On May 20, 2012, at 11:02 AM, Joe Gilray wrote:
> 1) Is what I've done an abomination? Am I simply abusing inheritance?
You are changing a part of a recursive nest of methods, which is what
inheritance is all about.
> 2) To make the code below work, I had to make expand-repeat public as I
> couldn't override a private function. Is there another way (something like
> "protected" in C++)?
(define-local-member-name expand-repeat)
Don't export expand-repeat and nobody can run this method from outside.
#lang racket
(require racket/class)
(provide
gencontfrac%
sqrtcontfrac%)
;;
---------------------------------------------------------------------------------------------------
(define-local-member-name expand-repeat)
; class that represents the continued fraction of a general irrational number
; and acts as a base class for continued fractions of other sorts
(define gencontfrac%
(class object%
(super-new)
(init-field start repeat)
; create a n-long list of repeat digits in reverse order,
; which facilitates the creation of a rational
(define/public (expand-repeat n)
(let lp ([c n] [rl '()])
(if (zero? c) rl (lp (sub1 c) (cons (repeat) rl)))))

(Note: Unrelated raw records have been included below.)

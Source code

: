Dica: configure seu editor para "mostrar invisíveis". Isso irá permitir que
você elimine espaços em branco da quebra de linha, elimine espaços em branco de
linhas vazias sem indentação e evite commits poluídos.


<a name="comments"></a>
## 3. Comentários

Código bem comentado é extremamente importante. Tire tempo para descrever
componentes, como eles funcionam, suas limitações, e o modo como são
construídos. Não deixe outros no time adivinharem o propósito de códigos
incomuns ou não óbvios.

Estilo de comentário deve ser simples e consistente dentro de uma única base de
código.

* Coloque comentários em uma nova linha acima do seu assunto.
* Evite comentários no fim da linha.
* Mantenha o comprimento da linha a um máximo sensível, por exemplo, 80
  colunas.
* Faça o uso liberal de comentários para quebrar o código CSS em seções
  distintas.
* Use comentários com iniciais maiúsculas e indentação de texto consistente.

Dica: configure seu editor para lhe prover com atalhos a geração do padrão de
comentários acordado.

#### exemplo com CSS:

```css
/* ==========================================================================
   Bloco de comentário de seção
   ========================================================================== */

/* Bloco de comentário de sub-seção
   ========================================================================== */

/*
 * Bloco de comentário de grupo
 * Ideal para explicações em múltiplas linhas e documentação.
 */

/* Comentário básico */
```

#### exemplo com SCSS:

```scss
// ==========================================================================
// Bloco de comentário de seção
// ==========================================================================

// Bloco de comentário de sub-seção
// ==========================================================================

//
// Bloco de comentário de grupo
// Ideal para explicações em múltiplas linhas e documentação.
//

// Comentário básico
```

; create a rational representation using the passed number of repeat digits
(define/public (rational-rep n)
(define rdiglst (expand-repeat n))
(let lp ([rdigs (rest rdiglst)] [res (first rdiglst)])
(if (empty? rdigs) (+ start (/ 1 res)) (lp (rest rdigs) (+ (first
rdigs) (/ 1 res))))))
; display the continued fraction
(define/public (show)
(printf "[~a; ~a]~n" start repeat))))
; define a class that represents the continued fraction of a square root
(define sqrtcontfrac%
(class gencontfrac%
(inherit-field start)
(init sqrval)
(super-new [start (integer-sqrt sqrval)] [repeat (void)])
(inherit rational-rep show)
(define repeatlst (build-repeatlst sqrval))
; build the repeating sequence (see
http://en.wikipedia.org/wiki/Continued_fraction)
(define/private (build-repeatlst n)
(define start (integer-sqrt n))
(let loop ([adder start] [denom (- n (sqr start))] [result '()])
(cond
[(zero? denom)
; perfect square:
'()]
[(= 1 denom)
; found the end of the repeating sequence:
(reverse (cons (+ (integer-sqrt n) adder) result))]
[else
(let* ([nextval (quotient (+ adder start) denom)] [nextadd (- (*
nextval denom) adder)])
(loop nextadd (quotient (- n (sqr nextadd)) denom) (cons nextval
result)))])))
(define/override (expand-repeat n)
(let lp ([c n] [rl '()] [stock repeatlst])
(cond
[(zero? c) rl]
[else
(define r (rest stock))
(lp (sub1 c) (cons (first stock) rl) (if (empty? r) repeatlst r))])))
; accessor
(define/public (get-repeatlst) repeatlst)))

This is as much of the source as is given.